Branches For Two-Way Traffic (Update)

If it can't really provide broad and fine-grained service throughout a metropolitan area, a mass-transit system is far from ideal. Buses can do that but they are so slow that anyone who can afford a car avoids them like the plague. Subways/Metros are faster and more popular but, because of their enormous cost, they are not fine-grained and never will be. Streetcars did it well a century ago, but autos drove them off the streets.

How did streetcars do it? In addition to their relatively low cost, they provided two-way traffic on the same street -- and, like any network, they had branches. Here is a map of the trolley system that organized and populated the Los Angeles region before cars took over.Some of it was single-track, but the busier portions were two-track, and there were more branches radiating out from the several hubs than you can count.

But providing branches for two-way traffic poses a tremendous challenge. Freeways face the problem too; they solve it with an
overpass, which gobbles up a lot of acreage as well as money.

Now let's examine the classical problem for branches in two-way transit lines.



Leaving A on the trunk line, trains can go either way at the diverge switch. One setting leads to B, the other leads to C.

Returning from B or C, lines must merge at switch Y. Here, time-sharing (with an occasional stop) is inevitable. As at freeway merges, there is no alternative.
Look closer at X, where two paths cross. Railroads install small, inert metal "frogs" here, with no moving parts. Monorails could also cross here, but their geometry would demand a controllable pivoting piece. In either technology, trains from B could collide with those headed to C. Sometimes one train must stop at X and wait while the other passes through.

Not so for Rapid Transit, e.g. Metros and subways. At X the two paths are grade-separated, as at a freeway overpass, so collisions are impossible and no one ever has to wait at X. But the cost is awesome, especially because it's all under-ground. Uniquely, Project 21's branching feature boasts similar grade separation but, as seen in the video, with astonishingly low overhead bulk. Believe it or not, both diverge and merge switches fit onto the same factory-built module. Plus, the staggering cost of underground construction is completely avoided.

In all the world, no other two-way aerial branch is half this compact or simple.
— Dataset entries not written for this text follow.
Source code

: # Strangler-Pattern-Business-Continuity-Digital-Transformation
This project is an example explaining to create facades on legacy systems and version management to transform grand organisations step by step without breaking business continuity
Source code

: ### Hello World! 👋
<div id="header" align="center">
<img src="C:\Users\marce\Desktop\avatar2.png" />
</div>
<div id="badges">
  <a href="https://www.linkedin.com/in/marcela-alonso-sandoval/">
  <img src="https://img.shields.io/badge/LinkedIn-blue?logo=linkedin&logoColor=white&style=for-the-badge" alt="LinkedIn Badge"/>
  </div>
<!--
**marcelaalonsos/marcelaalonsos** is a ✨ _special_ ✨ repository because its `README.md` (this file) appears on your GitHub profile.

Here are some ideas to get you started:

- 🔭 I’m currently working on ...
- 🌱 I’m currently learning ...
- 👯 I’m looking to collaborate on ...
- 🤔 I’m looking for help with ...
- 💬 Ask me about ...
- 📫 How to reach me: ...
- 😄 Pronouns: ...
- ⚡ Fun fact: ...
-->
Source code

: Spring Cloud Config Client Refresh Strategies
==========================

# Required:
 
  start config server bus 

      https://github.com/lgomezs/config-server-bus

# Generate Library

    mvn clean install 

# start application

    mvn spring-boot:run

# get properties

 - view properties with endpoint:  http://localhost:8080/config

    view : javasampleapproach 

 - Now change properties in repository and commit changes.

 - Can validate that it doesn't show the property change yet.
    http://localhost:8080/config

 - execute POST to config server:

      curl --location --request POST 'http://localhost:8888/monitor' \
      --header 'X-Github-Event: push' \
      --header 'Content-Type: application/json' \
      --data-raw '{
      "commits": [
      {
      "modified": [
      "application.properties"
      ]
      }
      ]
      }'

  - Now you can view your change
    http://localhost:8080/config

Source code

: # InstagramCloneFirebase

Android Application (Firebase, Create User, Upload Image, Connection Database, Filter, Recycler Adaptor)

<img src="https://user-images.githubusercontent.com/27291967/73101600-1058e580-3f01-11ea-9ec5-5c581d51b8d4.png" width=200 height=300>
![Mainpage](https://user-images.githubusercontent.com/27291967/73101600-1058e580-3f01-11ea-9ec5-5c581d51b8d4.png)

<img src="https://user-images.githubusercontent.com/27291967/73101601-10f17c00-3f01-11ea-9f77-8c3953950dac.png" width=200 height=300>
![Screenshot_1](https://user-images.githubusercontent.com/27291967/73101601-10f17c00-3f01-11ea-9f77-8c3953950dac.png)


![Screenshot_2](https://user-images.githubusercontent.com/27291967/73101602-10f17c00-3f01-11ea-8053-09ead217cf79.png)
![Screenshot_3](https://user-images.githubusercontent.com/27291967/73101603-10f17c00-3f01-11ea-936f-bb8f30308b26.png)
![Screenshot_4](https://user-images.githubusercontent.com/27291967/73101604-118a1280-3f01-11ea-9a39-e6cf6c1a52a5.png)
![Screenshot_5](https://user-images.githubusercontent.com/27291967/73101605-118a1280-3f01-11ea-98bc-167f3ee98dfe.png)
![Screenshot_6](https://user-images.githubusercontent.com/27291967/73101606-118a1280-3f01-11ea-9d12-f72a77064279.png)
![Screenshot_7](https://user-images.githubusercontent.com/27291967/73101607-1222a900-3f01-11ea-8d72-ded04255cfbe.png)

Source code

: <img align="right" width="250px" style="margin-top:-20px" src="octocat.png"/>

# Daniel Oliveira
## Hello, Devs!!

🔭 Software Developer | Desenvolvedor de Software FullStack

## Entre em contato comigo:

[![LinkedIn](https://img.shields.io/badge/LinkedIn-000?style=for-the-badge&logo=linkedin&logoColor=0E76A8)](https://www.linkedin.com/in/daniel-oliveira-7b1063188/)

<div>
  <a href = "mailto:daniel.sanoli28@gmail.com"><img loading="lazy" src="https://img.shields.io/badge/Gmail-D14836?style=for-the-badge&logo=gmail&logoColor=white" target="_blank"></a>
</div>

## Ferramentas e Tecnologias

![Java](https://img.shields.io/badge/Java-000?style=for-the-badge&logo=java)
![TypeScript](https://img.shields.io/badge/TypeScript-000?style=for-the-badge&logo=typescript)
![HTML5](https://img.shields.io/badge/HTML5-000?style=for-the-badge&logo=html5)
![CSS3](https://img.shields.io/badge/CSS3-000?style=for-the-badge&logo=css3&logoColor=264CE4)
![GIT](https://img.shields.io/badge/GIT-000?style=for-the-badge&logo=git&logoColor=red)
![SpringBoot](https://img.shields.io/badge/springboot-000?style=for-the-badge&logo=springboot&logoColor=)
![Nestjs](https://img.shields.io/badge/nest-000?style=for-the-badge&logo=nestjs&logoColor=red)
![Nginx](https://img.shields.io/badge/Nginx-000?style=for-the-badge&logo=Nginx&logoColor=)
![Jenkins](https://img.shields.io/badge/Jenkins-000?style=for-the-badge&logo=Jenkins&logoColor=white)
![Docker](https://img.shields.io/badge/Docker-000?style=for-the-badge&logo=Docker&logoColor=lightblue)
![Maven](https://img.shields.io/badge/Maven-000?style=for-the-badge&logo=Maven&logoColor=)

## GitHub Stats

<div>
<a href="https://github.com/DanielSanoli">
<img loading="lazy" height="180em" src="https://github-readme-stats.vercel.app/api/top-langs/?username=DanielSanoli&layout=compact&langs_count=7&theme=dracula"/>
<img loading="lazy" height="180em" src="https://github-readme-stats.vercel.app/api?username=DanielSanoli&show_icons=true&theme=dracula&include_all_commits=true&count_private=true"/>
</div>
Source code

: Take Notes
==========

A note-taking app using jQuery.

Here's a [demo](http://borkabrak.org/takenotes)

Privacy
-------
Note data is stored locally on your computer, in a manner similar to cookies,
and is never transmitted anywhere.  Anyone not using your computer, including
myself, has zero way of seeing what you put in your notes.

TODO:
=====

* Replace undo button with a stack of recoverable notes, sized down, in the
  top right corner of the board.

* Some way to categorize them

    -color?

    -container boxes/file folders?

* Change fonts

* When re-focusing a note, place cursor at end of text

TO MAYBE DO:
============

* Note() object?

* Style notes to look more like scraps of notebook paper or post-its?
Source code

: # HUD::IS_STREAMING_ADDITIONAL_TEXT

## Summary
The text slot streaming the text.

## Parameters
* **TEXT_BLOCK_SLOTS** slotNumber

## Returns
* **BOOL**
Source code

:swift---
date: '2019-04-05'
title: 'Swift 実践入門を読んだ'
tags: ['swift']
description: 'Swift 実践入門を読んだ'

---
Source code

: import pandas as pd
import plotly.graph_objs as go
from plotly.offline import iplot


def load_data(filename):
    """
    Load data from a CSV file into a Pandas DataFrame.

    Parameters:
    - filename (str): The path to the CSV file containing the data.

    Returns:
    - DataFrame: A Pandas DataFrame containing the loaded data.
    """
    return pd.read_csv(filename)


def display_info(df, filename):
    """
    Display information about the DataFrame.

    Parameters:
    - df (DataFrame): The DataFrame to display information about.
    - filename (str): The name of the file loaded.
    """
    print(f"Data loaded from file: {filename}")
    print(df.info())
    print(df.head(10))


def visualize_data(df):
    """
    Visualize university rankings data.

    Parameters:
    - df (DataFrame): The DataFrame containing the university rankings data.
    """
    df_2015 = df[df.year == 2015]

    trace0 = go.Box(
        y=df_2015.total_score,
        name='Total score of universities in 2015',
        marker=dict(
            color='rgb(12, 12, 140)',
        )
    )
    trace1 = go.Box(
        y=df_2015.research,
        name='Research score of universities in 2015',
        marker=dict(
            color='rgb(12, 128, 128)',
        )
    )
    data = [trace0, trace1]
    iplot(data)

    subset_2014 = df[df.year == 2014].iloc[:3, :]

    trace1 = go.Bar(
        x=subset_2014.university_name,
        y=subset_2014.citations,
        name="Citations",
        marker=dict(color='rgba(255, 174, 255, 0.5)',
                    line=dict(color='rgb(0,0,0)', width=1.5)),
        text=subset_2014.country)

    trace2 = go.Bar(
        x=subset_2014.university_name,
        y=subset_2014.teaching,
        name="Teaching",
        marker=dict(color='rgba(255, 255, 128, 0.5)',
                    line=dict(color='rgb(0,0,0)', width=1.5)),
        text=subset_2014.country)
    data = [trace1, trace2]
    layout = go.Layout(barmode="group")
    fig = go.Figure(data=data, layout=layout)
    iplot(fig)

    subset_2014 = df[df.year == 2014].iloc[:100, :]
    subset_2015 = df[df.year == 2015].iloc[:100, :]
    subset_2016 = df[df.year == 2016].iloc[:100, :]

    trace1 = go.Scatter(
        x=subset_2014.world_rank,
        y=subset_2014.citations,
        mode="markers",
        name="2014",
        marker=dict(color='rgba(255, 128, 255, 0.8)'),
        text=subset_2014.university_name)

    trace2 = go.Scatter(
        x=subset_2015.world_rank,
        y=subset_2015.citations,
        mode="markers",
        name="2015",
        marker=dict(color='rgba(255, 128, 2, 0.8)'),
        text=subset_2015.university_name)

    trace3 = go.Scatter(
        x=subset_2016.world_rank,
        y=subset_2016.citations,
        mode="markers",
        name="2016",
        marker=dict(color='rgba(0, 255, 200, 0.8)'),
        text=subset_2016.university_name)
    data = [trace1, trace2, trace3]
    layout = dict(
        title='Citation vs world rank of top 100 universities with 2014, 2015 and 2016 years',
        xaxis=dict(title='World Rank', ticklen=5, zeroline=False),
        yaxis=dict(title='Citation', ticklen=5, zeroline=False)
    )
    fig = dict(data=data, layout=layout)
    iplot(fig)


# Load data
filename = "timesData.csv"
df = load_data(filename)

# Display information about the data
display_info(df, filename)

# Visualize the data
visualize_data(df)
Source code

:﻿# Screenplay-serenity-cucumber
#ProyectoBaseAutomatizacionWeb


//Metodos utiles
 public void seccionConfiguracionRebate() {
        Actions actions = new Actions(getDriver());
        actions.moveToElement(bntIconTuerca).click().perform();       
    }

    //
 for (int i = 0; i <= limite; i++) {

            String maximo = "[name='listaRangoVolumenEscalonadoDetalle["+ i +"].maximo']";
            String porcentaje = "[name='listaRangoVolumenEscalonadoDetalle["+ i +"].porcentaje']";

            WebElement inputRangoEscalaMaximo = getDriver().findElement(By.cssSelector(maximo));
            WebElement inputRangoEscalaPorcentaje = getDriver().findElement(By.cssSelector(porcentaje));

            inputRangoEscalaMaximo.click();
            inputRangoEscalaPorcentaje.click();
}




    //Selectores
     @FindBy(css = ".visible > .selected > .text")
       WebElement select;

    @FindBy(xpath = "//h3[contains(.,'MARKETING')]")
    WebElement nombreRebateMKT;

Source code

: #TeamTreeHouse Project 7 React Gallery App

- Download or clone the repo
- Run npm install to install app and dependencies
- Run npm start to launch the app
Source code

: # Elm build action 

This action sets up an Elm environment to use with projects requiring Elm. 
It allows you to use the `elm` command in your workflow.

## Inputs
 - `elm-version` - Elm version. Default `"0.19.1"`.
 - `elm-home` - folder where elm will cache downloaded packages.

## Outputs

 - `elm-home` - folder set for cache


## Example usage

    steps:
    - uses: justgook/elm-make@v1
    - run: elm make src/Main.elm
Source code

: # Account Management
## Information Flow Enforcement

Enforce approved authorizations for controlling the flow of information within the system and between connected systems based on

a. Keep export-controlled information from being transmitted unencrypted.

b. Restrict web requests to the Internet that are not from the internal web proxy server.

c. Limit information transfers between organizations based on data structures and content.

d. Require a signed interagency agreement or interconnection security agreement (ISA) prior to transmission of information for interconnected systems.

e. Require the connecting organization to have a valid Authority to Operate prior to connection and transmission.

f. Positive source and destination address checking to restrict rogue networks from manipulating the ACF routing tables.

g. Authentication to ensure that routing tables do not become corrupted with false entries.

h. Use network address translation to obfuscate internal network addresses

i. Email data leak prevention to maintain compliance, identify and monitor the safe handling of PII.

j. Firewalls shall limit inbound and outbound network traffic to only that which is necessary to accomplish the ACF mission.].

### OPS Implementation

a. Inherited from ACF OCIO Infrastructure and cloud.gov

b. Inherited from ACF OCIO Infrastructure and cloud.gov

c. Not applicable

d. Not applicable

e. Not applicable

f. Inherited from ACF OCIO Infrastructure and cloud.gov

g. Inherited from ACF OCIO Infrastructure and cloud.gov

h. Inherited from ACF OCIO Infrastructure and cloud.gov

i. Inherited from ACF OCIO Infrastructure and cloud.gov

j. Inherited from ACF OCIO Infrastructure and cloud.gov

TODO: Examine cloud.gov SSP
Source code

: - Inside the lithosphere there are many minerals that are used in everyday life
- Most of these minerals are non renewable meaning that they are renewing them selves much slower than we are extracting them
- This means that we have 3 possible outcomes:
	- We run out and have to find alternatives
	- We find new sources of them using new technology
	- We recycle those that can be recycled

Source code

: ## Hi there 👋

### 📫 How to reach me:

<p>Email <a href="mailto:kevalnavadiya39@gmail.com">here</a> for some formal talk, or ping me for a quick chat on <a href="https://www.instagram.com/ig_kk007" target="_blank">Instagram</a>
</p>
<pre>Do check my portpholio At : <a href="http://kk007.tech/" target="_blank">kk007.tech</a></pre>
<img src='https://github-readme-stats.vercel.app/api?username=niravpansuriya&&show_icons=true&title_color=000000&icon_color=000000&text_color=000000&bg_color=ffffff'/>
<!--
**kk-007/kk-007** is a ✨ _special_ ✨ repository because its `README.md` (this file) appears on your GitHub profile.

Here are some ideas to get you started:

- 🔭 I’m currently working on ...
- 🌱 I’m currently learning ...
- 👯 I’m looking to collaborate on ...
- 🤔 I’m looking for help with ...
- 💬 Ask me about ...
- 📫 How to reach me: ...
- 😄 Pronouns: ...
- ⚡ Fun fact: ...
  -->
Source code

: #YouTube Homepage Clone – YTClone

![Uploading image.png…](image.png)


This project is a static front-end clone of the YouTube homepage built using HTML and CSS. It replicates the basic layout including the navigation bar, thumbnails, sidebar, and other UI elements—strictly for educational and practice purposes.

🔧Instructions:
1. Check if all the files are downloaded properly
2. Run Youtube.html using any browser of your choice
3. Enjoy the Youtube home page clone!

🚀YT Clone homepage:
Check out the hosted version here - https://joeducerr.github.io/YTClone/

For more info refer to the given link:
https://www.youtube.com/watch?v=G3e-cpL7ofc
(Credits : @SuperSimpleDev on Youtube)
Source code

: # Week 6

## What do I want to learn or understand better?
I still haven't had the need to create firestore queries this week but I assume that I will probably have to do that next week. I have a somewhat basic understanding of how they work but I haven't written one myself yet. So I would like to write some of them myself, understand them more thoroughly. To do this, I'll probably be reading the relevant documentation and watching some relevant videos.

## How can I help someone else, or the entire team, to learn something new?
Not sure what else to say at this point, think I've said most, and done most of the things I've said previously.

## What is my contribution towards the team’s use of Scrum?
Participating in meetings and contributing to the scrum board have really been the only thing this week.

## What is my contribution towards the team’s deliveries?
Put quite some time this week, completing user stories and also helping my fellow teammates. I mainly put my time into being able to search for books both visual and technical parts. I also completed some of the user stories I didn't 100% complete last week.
To my knowledge, the closest existing approach is the monorail in Jacksonville, Florida. They didn't try for grade separation at X but installed a movable frog instead. These two photos show it in its two modes.
With that bulk and complexity (and cost), you can see that such an arrangement wouldn't be acceptable for a network.

This is the main reason why Project 21 functions like Rapid Transit and constitutes a world-class breakthrough, compact enough and inexpensive enough to allow widespread networks of two-way traffic above city streets for the first time in ages.